Ah, j'en ai laissé un de côté, d'élément important. Sorte de synthèse de tout ce que je viens de raconter, mais aussi aspect particulièrement étonnant et intéressant de ce livre. En effet, il s'agit de la vocation que va se découvrir Anna et qu'elle va absolument vouloir atteindre, quoi qu'il lui en coûte, malgré les énormes difficultés et malgré l'opposition franche de la société.
Lors d'une sortie sur les quais, à proximité de l'atelier où elle travaille, Anna va voir des scaphandriers s'exercer.

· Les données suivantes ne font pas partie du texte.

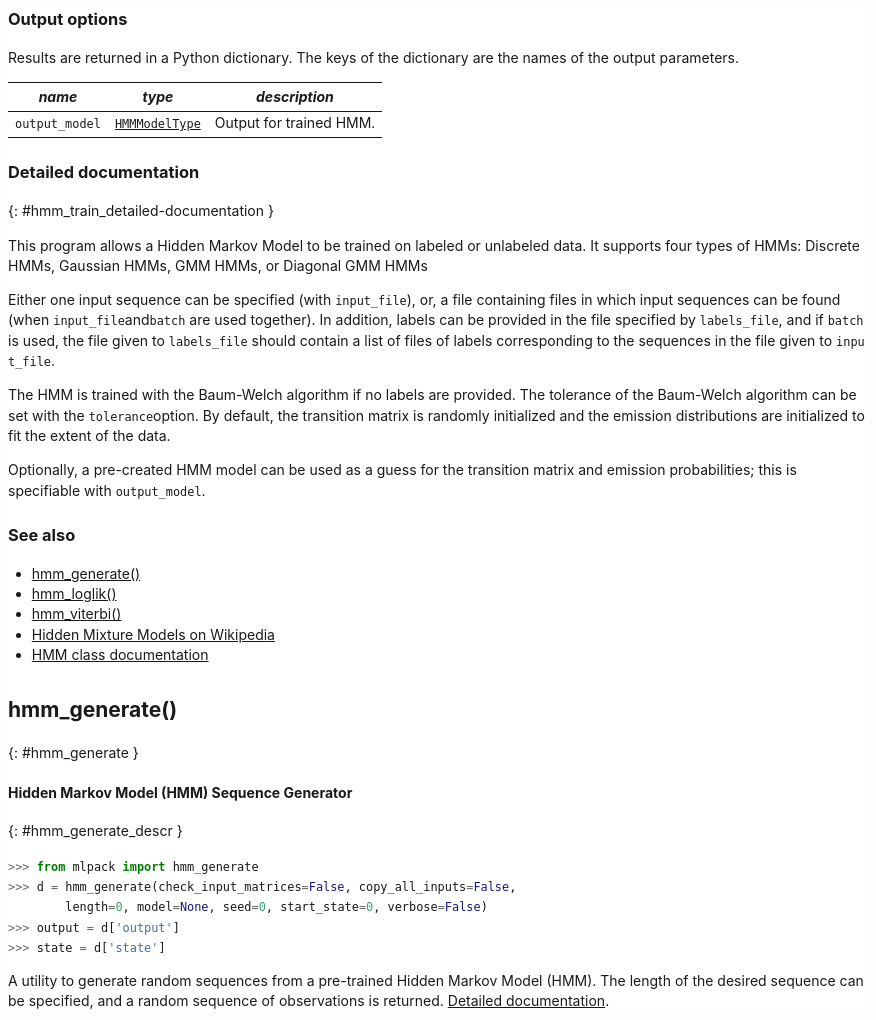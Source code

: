 ### Output options

Results are returned in a Python dictionary.  The keys of the dictionary are the names of the output parameters.

| ***name*** | ***type*** | ***description*** |
|------------|------------|-------------------|
| `output_model` | [`HMMModelType`](#doc_model) | Output for trained HMM. | 

### Detailed documentation
{: #hmm_train_detailed-documentation }

This program allows a Hidden Markov Model to be trained on labeled or unlabeled data.  It supports four types of HMMs: Discrete HMMs, Gaussian HMMs, GMM HMMs, or Diagonal GMM HMMs

Either one input sequence can be specified (with `input_file`), or, a file containing files in which input sequences can be found (when `input_file`and`batch` are used together).  In addition, labels can be provided in the file specified by `labels_file`, and if `batch` is used, the file given to `labels_file` should contain a list of files of labels corresponding to the sequences in the file given to `input_file`.

The HMM is trained with the Baum-Welch algorithm if no labels are provided.  The tolerance of the Baum-Welch algorithm can be set with the `tolerance`option.  By default, the transition matrix is randomly initialized and the emission distributions are initialized to fit the extent of the data.

Optionally, a pre-created HMM model can be used as a guess for the transition matrix and emission probabilities; this is specifiable with `output_model`.

### See also

 - [hmm_generate()](#hmm_generate)
 - [hmm_loglik()](#hmm_loglik)
 - [hmm_viterbi()](#hmm_viterbi)
 - [Hidden Mixture Models on Wikipedia](https://en.wikipedia.org/wiki/Hidden_Markov_model)
 - [HMM class documentation](https://github.com/mlpack/mlpack/blob/master/src/mlpack/methods/hmm/hmm.hpp)

## hmm_generate()
{: #hmm_generate }

#### Hidden Markov Model (HMM) Sequence Generator
{: #hmm_generate_descr }

```python
>>> from mlpack import hmm_generate
>>> d = hmm_generate(check_input_matrices=False, copy_all_inputs=False,
        length=0, model=None, seed=0, start_state=0, verbose=False)
>>> output = d['output']
>>> state = d['state']
```

A utility to generate random sequences from a pre-trained Hidden Markov Model (HMM).  The length of the desired sequence can be specified, and a random sequence of observations is returned. [Detailed documentation](#hmm_generate_detailed-documentation).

Et soudain, c'est évident, c'est ce qu'elle veut faire. Oui, elle sera scaphandrière, et tant pis si, d'emblée, on lui dit non, s'il faut supporter les 90 kilos que pèse l'équipement, si c'est dangereux, si c'est... fou !
Lorsqu'elle a quelque chose en tête, Anna ne lâche pas avant d'avoir atteint son objectif, et ici, ce sera le cas. Et pas seulement pour le défi que ça représente, elle vise l'excellence. Et il ne s'agit pas seulement de plonger et de remonter, mais bel et bien de travailler sous l'eau, aux différentes tâches qui sont confiées aux scaphandriers.
Cela offre quelques scènes très visuelles, si je puis dire, car on n'y voit pas grand-chose, justement, dans les eaux bordant Brooklyn. Mais tout à fait fascinante, avec cet équipement archaïque qui rappelle les albums de Tintin, par exemple, et l'on ne peut s'empêcher de se dire qu'il fallait énormément de courage pour se mettre à l'eau avec cette imposante armure sur le dos...
"Manhattan Beach" est un roman captivant, dont la minutieuse construction apparaît au fil de la lecture. On apprécie alors vraiment comment chaque élément de l'histoire, aussi éloigné des autres peut-il sembler, vient trouver sa place pour proposer cette histoire qui sait ménager un vrai suspense et susciter des émotions chez le lecteur.
Un roman qui est surtout porté par un remarquable personnage féminin, aussi attachante que charismatique, aussi courageuse qu'entêtée. Preuve qu'il n'y a pas de domaine réservée aux hommes et fer de lance d'une société qui évolue, où les femmes s'émancipent (j'ai peu parlé de la mère d'Anna, mais c'est aussi son cas) dans un contexte particulier, il est vrai.